• Required action
Lines from the one containing "All of them" through the last line of the records below are to be repeated exactly.

*** Opening Supplied material ***

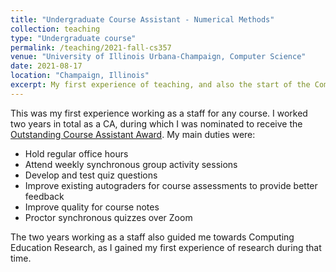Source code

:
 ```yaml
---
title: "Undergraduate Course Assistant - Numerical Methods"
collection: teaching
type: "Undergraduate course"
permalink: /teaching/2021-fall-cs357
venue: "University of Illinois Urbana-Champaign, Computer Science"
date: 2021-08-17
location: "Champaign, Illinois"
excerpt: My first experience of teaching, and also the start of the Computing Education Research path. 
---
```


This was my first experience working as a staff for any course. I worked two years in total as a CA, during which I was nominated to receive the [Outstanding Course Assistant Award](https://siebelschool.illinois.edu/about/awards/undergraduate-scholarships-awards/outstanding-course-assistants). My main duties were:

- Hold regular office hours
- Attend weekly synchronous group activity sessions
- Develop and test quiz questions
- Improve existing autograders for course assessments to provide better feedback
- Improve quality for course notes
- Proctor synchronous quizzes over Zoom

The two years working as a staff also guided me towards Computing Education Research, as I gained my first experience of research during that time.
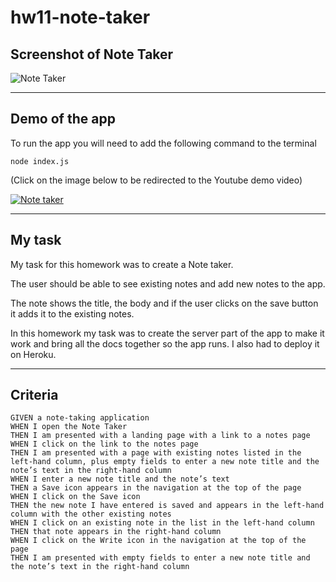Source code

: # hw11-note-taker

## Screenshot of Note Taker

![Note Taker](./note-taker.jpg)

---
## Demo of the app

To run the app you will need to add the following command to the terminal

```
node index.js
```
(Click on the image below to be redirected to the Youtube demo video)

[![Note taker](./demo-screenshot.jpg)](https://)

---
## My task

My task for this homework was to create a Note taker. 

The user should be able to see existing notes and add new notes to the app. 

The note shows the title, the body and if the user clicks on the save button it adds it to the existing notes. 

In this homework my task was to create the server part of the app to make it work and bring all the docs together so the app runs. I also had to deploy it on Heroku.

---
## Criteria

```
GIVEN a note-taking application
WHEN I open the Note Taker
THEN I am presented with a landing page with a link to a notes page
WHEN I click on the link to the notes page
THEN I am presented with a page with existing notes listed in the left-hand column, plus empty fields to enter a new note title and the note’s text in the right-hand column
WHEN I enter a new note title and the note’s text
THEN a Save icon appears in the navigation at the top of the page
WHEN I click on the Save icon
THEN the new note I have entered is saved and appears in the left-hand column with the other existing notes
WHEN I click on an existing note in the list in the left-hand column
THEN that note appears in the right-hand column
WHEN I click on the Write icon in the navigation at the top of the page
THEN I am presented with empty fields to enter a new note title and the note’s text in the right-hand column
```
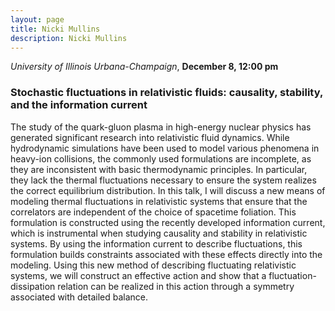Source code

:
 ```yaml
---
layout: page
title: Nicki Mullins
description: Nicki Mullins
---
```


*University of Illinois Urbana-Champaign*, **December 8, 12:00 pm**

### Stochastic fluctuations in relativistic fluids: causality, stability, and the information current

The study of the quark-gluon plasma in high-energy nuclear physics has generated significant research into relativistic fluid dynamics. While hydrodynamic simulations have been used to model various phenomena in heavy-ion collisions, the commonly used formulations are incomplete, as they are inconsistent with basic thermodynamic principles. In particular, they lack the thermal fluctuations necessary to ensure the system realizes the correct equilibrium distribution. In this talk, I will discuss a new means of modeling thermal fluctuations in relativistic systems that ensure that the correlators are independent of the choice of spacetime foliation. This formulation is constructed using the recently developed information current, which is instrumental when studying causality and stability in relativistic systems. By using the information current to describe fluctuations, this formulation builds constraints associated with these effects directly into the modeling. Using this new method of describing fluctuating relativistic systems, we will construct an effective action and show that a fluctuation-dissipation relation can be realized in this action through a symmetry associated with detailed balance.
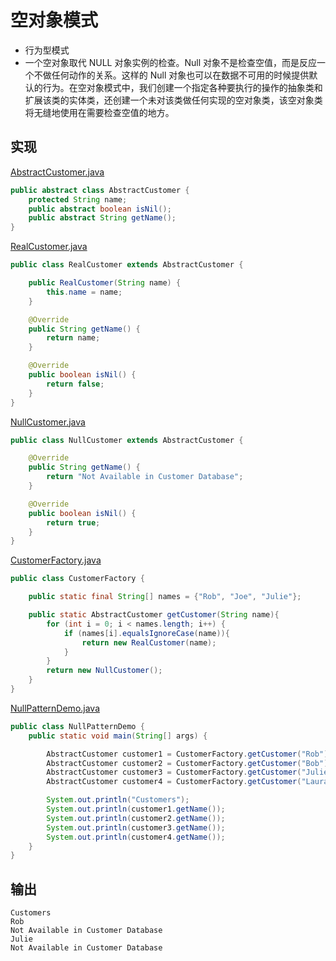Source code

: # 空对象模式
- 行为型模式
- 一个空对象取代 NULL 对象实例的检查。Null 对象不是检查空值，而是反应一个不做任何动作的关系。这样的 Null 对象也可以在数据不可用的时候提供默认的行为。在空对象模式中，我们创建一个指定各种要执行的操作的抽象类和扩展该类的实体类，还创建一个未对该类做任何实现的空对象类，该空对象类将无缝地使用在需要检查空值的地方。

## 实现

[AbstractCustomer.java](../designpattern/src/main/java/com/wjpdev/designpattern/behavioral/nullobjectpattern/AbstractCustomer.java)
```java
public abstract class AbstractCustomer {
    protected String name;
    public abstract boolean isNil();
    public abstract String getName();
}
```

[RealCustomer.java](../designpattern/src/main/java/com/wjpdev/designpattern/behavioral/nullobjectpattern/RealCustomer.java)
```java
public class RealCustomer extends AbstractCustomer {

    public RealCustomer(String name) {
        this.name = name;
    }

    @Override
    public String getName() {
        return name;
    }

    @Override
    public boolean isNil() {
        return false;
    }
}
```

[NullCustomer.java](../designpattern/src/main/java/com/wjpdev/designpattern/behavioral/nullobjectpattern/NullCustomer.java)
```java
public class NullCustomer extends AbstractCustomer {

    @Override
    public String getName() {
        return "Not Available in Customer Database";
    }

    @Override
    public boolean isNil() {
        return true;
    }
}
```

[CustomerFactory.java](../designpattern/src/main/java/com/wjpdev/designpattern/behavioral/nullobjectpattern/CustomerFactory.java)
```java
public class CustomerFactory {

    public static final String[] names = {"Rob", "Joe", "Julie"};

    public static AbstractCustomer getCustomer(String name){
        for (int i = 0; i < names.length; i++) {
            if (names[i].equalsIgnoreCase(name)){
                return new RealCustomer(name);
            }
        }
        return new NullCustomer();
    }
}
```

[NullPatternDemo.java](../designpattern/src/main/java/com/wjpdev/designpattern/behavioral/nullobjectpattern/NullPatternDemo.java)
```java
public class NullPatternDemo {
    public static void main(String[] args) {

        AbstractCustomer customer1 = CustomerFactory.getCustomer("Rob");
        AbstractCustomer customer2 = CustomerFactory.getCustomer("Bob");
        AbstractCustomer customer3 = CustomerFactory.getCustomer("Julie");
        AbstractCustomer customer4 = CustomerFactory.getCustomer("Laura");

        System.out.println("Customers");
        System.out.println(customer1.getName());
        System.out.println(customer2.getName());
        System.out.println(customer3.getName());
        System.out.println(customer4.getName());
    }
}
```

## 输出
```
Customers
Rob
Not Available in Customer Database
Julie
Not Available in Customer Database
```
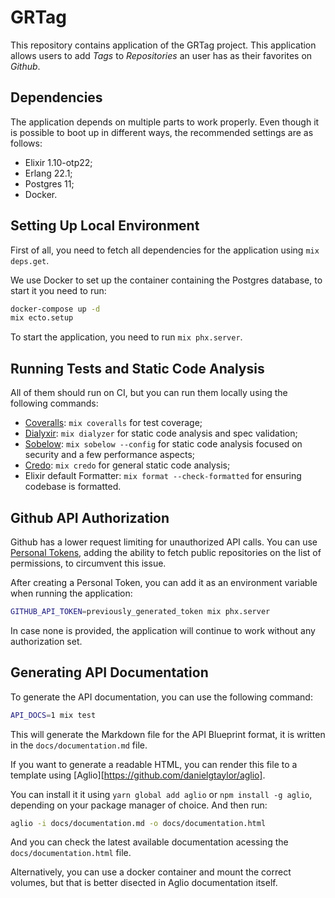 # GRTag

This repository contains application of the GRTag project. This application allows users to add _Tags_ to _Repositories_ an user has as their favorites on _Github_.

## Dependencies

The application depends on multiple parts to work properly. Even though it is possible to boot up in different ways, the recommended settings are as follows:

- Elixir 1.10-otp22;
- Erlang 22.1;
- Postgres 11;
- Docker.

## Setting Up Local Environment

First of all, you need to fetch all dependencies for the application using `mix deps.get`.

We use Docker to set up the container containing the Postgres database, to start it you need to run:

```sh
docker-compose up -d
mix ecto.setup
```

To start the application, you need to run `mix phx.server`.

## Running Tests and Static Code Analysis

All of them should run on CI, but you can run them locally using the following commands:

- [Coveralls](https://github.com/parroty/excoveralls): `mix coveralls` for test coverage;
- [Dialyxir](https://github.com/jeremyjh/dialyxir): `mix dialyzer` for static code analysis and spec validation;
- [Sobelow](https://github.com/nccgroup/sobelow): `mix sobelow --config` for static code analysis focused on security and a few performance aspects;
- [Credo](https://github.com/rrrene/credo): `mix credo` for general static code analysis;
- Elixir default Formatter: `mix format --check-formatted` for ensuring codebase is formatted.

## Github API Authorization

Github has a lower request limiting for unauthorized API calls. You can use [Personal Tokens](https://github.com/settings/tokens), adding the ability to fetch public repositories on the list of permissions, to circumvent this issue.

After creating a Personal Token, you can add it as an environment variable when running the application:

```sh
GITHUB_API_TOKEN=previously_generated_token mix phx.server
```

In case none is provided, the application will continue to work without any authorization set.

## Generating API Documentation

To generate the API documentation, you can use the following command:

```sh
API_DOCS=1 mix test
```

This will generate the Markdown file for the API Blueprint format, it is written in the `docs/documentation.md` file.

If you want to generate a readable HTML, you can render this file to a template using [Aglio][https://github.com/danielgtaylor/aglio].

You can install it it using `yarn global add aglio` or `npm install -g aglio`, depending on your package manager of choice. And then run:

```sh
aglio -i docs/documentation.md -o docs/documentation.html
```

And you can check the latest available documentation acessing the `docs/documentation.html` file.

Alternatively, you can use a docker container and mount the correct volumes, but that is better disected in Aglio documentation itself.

*** Closing Supplied material ***

• Response to this exercise
All of them should run on CI, but you can run them locally using the following commands:

- [Coveralls](https://github.com/parroty/excoveralls): `mix coveralls` for test coverage;
- [Dialyxir](https://github.com/jeremyjh/dialyxir): `mix dialyzer` for static code analysis and spec validation;
- [Sobelow](https://github.com/nccgroup/sobelow): `mix sobelow --config` for static code analysis focused on security and a few performance aspects;
- [Credo](https://github.com/rrrene/credo): `mix credo` for general static code analysis;
- Elixir default Formatter: `mix format --check-formatted` for ensuring codebase is formatted.

## Github API Authorization

Github has a lower request limiting for unauthorized API calls. You can use [Personal Tokens](https://github.com/settings/tokens), adding the ability to fetch public repositories on the list of permissions, to circumvent this issue.

After creating a Personal Token, you can add it as an environment variable when running the application:

```sh
GITHUB_API_TOKEN=previously_generated_token mix phx.server
```

In case none is provided, the application will continue to work without any authorization set.

## Generating API Documentation

To generate the API documentation, you can use the following command:

```sh
API_DOCS=1 mix test
```

This will generate the Markdown file for the API Blueprint format, it is written in the `docs/documentation.md` file.

If you want to generate a readable HTML, you can render this file to a template using [Aglio][https://github.com/danielgtaylor/aglio].

You can install it it using `yarn global add aglio` or `npm install -g aglio`, depending on your package manager of choice. And then run:

```sh
aglio -i docs/documentation.md -o docs/documentation.html
```

And you can check the latest available documentation acessing the `docs/documentation.html` file.

Alternatively, you can use a docker container and mount the correct volumes, but that is better disected in Aglio documentation itself.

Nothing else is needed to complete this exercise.